Task statement:
In the entries below, the word "patentcount" appears on some lines. Copy each of those lines.

***** Provided records *****

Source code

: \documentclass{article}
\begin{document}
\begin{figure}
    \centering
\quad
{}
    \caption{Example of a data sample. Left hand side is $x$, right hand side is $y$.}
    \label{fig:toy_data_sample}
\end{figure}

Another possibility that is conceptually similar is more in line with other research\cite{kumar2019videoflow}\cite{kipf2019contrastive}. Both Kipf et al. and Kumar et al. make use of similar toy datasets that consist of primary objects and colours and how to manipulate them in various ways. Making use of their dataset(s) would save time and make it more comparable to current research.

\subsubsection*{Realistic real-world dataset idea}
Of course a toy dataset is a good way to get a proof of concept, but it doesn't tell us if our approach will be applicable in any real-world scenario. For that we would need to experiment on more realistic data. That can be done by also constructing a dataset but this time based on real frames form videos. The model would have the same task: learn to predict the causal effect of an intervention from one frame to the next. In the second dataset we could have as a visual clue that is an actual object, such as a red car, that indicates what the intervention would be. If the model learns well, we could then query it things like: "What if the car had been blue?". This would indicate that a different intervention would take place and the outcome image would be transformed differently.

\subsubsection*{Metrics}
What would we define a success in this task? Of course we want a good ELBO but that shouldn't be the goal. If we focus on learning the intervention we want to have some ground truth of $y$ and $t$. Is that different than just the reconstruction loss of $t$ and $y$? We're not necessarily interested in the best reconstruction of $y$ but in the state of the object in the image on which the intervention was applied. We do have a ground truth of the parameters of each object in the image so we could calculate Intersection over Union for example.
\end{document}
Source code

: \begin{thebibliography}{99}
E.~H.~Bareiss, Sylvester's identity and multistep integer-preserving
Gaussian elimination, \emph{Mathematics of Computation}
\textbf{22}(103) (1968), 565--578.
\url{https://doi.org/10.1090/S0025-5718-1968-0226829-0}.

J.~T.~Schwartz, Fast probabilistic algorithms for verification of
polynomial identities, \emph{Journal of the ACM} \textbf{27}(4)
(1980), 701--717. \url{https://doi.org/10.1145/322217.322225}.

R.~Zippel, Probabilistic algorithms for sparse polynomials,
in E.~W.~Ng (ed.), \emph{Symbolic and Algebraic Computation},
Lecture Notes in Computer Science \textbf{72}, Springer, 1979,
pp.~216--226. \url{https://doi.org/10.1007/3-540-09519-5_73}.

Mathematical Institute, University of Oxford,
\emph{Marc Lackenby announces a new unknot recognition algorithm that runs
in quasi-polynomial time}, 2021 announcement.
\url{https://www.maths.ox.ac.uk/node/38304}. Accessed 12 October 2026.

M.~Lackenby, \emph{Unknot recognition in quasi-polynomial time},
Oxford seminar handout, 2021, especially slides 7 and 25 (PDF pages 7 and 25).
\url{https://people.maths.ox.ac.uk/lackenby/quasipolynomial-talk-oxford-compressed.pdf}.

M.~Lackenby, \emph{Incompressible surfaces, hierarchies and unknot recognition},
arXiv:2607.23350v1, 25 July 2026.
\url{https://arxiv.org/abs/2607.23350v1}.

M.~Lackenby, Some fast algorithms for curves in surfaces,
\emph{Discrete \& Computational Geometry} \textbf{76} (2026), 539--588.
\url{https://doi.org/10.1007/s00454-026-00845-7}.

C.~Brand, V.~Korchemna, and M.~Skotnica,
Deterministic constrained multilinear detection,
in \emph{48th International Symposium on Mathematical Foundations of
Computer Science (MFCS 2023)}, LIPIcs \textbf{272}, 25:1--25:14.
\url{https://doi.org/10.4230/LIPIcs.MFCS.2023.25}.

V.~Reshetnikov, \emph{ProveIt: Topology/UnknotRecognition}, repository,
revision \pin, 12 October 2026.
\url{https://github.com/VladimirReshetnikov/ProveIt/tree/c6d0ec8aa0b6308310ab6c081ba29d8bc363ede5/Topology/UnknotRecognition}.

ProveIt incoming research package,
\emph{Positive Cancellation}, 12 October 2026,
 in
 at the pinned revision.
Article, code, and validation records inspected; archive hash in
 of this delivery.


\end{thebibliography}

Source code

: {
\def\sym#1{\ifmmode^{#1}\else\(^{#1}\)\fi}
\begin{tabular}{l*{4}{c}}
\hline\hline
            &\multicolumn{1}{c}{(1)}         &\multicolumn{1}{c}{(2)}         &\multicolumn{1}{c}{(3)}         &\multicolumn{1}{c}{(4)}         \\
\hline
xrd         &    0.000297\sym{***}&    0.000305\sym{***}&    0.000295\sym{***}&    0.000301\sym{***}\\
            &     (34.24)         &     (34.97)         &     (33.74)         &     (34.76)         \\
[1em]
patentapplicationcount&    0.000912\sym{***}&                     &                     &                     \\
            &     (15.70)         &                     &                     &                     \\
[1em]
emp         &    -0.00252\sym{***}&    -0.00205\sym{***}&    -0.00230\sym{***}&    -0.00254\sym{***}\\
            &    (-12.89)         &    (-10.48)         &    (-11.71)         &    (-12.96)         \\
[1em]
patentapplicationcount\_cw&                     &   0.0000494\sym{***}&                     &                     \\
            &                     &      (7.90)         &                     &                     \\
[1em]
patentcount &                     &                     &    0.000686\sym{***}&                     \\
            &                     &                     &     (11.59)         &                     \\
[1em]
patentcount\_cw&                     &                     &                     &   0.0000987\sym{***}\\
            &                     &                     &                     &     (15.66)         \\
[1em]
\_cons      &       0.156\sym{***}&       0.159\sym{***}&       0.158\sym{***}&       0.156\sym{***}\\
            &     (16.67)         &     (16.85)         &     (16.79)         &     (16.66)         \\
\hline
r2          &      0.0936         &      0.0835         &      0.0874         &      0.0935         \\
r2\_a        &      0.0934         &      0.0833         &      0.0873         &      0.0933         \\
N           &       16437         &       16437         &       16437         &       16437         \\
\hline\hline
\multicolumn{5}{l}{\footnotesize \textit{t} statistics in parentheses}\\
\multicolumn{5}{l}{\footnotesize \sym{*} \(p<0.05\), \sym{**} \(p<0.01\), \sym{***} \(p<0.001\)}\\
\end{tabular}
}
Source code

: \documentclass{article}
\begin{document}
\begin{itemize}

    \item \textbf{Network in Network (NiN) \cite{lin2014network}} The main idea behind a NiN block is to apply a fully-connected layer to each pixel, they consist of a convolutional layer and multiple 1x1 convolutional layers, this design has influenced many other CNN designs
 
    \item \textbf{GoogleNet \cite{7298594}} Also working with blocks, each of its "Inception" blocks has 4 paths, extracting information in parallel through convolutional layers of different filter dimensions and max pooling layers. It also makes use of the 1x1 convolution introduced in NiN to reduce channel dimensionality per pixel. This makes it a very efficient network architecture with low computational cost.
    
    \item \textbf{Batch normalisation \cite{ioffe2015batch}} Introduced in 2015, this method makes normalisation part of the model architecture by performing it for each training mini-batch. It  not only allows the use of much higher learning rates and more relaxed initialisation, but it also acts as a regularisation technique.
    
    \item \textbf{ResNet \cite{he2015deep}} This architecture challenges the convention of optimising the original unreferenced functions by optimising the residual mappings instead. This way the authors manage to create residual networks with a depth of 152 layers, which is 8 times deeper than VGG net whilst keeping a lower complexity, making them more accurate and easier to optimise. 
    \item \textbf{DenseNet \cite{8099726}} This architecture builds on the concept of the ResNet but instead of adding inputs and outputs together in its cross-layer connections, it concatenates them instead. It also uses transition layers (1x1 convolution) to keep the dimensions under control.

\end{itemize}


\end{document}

*****

Output:
patentcount &                     &                     &    0.000686\sym{***}&                     \\
patentcount\_cw&                     &                     &                     &   0.0000987\sym{***}\\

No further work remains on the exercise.